Capitol Steps at Cranwell Resort: Putting the mock in democracy


LENOX --- The Capitol Steps' casts of five actors and a pianist seem to move in and out of the basement theater at Cranwell's Olmstead Manor faster than a speeding bullet, in a manner of speaking. And it has been fascinating, over the last two weeks, to watch and hear two different teams of players -- all boasting about "putting the mock in democracy" -- delivering what is virtually the same material in remarkably different manners of personal approach and inflection.

The song lyric parodies and the lines of interlocutory patter are written by Elaina Newport, the show's producer, and Mark Eaton, but cast members also have certain licenses in script amendment, and this makes a difference in performances.

The group on stage Saturday evening was among the best ensembles I've seen over several years of Stepper watching. First seen two years ago, Jon Bell, a tall gangling gentleman who moves very well, especially as Barack Obama -- with all the president's halting speech patterns to gather his thoughts, and his poking hand gestures to make certain points -- now bears touches of gray in his presidential wig to reflect the rigors-of-office, as we suggested should happen two years ago.

Bell also proves a fine tourist minister of Iraq, president of Greece, Keith Richards, and a fair Marco Rubio.


The delight of the show was Kevin Corbett, a stand-up natural who made not only a splendid Joe Biden, Jay Carney, Mitch McConnell -- complete with trembling chin -- as well as the N.R.A. rifleman and the T.S.A. airport groper, he produced a truly funny "Lirty Dies," the group's customary wacky spoonerism monologue that always seems to make hilarious sense. His timing, and sensitivity to audience reaction are impeccable.

Evan Casey fit well into a number of roles, including the all-purpose Pope Francis, and also Queen Elizabeth with Kate Middleton (Jenny Corbett) and the new royal offspring. But Casey and others in this skit must remember that the Queen always totes that white purse, its handle attached to one arm.

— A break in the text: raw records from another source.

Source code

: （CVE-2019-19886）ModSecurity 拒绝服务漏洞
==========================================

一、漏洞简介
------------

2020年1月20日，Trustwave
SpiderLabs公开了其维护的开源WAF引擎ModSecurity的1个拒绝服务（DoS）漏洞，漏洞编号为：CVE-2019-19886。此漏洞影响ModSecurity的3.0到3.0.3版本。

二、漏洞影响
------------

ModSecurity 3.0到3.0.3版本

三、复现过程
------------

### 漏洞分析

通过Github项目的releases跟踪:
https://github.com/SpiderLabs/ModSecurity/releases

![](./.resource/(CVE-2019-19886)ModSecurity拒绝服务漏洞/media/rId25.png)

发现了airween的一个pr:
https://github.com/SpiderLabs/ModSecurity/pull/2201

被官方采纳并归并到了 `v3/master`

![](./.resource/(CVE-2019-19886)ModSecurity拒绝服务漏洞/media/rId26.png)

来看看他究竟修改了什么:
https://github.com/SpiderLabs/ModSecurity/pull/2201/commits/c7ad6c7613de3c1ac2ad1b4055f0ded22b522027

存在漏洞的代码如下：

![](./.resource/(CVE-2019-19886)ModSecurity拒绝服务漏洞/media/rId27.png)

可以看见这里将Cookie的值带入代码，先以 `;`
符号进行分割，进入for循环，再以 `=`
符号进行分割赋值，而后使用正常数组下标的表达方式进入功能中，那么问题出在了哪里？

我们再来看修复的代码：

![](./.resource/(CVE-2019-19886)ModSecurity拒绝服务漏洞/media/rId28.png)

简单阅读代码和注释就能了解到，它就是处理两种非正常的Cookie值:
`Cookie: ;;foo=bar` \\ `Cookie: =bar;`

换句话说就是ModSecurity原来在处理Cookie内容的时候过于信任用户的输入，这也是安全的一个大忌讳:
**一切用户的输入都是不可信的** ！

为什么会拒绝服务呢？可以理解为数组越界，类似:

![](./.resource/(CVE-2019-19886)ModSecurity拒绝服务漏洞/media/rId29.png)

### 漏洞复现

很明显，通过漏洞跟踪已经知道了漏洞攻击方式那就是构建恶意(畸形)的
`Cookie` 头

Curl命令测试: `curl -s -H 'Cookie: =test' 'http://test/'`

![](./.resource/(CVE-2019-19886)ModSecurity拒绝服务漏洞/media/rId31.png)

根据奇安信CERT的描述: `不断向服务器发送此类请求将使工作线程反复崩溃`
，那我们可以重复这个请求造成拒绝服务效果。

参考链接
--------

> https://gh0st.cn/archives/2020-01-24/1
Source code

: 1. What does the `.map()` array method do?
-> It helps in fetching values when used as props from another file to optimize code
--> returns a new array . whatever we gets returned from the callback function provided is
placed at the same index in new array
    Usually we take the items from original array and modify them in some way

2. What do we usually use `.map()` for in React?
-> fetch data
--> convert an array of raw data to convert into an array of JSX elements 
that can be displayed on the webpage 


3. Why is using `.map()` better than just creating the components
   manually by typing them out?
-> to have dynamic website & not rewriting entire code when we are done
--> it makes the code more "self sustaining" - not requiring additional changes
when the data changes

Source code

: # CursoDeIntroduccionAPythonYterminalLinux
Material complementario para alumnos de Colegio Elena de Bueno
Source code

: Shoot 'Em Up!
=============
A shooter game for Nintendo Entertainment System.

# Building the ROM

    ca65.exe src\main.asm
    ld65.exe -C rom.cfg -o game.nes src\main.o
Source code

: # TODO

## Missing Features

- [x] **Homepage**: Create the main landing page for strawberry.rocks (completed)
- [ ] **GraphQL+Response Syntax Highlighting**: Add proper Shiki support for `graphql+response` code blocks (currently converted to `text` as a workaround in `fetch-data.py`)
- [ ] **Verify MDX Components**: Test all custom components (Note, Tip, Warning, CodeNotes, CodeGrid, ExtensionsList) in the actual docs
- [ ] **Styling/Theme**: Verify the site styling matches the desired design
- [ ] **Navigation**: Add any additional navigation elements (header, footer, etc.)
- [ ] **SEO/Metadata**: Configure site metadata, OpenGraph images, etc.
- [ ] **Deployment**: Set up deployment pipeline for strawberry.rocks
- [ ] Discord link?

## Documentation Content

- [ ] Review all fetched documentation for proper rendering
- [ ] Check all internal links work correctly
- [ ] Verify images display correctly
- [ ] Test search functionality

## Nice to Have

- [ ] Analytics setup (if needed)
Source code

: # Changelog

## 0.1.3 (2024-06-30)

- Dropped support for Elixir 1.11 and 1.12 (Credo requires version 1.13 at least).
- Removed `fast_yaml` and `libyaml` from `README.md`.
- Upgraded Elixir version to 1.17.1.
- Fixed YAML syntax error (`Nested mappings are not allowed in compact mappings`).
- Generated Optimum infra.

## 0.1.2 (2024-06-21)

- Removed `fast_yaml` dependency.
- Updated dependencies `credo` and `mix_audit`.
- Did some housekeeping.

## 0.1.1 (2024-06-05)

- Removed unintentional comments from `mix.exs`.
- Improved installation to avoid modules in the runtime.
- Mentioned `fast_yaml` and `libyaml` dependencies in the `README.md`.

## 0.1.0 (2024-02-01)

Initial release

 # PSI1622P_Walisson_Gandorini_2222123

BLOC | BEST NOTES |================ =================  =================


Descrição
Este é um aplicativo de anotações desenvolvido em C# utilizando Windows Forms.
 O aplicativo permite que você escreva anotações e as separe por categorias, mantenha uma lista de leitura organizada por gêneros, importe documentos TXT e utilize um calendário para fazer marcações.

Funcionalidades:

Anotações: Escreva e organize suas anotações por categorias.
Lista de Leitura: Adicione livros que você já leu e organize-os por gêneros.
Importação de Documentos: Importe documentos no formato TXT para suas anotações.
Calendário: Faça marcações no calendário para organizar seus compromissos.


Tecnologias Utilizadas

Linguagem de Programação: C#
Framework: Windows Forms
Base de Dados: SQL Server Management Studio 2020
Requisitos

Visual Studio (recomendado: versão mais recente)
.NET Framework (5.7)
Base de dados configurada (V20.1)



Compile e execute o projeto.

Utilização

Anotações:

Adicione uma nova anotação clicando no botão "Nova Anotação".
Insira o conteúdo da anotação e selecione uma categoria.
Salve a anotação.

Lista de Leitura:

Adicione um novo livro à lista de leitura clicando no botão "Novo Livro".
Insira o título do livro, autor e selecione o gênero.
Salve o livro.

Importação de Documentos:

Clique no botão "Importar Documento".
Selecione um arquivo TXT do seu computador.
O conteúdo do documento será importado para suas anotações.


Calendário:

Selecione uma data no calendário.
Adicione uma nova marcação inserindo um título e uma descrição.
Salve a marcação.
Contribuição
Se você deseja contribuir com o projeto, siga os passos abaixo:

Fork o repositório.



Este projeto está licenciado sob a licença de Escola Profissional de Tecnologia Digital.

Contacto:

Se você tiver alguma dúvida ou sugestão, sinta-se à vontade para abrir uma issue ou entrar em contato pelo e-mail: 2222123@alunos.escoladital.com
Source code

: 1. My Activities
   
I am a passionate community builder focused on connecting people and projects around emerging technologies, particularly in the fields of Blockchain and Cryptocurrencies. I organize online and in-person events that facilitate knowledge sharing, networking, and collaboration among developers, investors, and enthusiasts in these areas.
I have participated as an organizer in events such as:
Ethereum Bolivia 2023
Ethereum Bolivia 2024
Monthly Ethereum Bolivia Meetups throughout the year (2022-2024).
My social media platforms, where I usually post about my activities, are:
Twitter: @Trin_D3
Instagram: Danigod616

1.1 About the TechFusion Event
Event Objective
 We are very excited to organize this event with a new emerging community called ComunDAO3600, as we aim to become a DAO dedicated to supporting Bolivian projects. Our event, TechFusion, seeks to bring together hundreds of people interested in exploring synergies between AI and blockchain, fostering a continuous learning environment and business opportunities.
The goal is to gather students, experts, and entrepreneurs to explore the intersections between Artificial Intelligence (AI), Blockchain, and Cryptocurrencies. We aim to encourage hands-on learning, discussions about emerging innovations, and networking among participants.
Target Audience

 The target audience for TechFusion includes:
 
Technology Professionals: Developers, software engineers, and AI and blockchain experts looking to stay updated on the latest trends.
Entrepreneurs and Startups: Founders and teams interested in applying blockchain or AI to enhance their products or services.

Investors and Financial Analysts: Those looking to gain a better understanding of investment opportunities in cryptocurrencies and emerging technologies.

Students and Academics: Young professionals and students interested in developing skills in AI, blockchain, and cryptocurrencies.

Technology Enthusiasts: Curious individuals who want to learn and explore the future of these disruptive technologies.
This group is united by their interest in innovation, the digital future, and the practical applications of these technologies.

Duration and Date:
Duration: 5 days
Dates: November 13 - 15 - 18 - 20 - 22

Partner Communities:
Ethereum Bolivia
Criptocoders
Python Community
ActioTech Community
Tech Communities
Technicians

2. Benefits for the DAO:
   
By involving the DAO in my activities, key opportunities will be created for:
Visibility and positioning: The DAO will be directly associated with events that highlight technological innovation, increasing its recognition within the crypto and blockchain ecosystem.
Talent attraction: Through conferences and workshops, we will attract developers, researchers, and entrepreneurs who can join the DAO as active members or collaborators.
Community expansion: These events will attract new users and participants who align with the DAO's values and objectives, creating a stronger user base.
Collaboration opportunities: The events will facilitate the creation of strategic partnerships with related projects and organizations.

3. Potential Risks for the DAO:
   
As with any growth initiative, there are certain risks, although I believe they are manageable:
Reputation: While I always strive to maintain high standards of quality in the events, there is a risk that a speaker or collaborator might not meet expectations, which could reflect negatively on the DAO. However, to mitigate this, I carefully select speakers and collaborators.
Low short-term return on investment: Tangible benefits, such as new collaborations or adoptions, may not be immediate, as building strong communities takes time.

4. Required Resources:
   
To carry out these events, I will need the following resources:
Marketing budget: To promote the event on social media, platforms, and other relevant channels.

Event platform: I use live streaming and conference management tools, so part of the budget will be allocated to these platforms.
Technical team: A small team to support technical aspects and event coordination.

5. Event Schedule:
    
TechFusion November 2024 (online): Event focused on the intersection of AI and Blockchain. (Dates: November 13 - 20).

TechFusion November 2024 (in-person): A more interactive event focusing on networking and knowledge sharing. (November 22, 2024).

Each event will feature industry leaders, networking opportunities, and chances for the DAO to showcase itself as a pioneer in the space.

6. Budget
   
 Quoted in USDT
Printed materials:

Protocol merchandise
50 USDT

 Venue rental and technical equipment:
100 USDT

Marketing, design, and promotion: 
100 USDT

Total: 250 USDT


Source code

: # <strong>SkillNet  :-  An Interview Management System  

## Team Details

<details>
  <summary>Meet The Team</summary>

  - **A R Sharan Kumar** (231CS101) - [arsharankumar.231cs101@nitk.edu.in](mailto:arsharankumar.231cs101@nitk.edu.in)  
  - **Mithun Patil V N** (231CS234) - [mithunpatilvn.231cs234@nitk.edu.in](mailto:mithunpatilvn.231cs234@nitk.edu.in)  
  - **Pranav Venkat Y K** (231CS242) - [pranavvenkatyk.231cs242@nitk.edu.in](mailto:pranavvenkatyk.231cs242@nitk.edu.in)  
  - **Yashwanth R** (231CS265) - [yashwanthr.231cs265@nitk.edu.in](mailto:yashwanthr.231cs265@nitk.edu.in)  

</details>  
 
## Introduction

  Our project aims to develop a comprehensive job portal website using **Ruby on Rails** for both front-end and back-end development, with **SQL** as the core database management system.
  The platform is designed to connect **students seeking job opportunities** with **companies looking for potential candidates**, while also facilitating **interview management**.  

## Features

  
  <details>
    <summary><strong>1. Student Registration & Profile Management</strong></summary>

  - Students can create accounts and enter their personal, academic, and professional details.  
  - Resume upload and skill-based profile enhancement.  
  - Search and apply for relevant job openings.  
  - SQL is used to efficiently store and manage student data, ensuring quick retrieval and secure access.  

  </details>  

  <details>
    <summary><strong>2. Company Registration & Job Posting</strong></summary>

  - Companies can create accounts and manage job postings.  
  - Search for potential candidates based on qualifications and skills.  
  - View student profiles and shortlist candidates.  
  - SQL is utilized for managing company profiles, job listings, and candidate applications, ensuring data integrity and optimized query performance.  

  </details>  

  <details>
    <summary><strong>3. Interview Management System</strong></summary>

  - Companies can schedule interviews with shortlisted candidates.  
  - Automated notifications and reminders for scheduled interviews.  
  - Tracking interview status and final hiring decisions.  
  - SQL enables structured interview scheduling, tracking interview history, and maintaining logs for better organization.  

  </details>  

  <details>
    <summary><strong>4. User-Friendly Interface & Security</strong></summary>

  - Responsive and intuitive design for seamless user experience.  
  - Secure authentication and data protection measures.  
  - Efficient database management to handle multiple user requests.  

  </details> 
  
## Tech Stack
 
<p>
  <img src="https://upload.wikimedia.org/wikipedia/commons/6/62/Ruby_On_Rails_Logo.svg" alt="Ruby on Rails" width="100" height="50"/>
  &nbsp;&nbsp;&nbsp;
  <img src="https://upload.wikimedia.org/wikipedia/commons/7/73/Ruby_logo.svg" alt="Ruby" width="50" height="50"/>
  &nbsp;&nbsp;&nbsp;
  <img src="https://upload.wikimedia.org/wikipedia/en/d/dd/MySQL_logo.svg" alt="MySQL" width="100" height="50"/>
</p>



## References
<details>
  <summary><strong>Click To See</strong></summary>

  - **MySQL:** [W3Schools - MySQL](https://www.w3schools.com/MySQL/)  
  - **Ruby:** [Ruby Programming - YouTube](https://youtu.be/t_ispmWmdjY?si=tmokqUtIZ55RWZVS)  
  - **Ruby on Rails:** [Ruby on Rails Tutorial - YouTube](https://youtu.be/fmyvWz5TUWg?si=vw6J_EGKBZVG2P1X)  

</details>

Felicia Curry, also admired two years ago, returned as a marvelous hooded undocumented immigrant with a surprise for the border guard, and as a nurse explaining unheard-of Obamacare benefits.

Tying the show together, Howard Breitbart once more proved how much color one can pull from a humble Kurtzweil keyboard, and the extraordinary hilarity he continues to discover in parodies he's doubtlessly seen and heard hundreds of times.

The wonderful paean to Antonin Scalia, set to the melody of Leonard Bernstein and Stephen Sondheim's "Maria," heard last year, was revived in an earlier performance this month by Janet Davidson Gordon and Delores King Williams as Sonia Sotomayor and Ruth Bader Ginsburg.

Gordon also tendered a convincing Nancy Pelosi who almost could blink, and a superb Hillary Clinton in the number "Lie, Lie, Lie."


So whatever the topic, whether it be the foibles of Anthony Weiner and Eliot Spitzer, an imagined gay marriage of Harry Reid and McConnell or the contraception pill, the Capital Steppers are on it, as long, they point out, as it can rhyme. And it's fun, and instructive sometimes, to hear it all coming out of different mouths in repeated visits.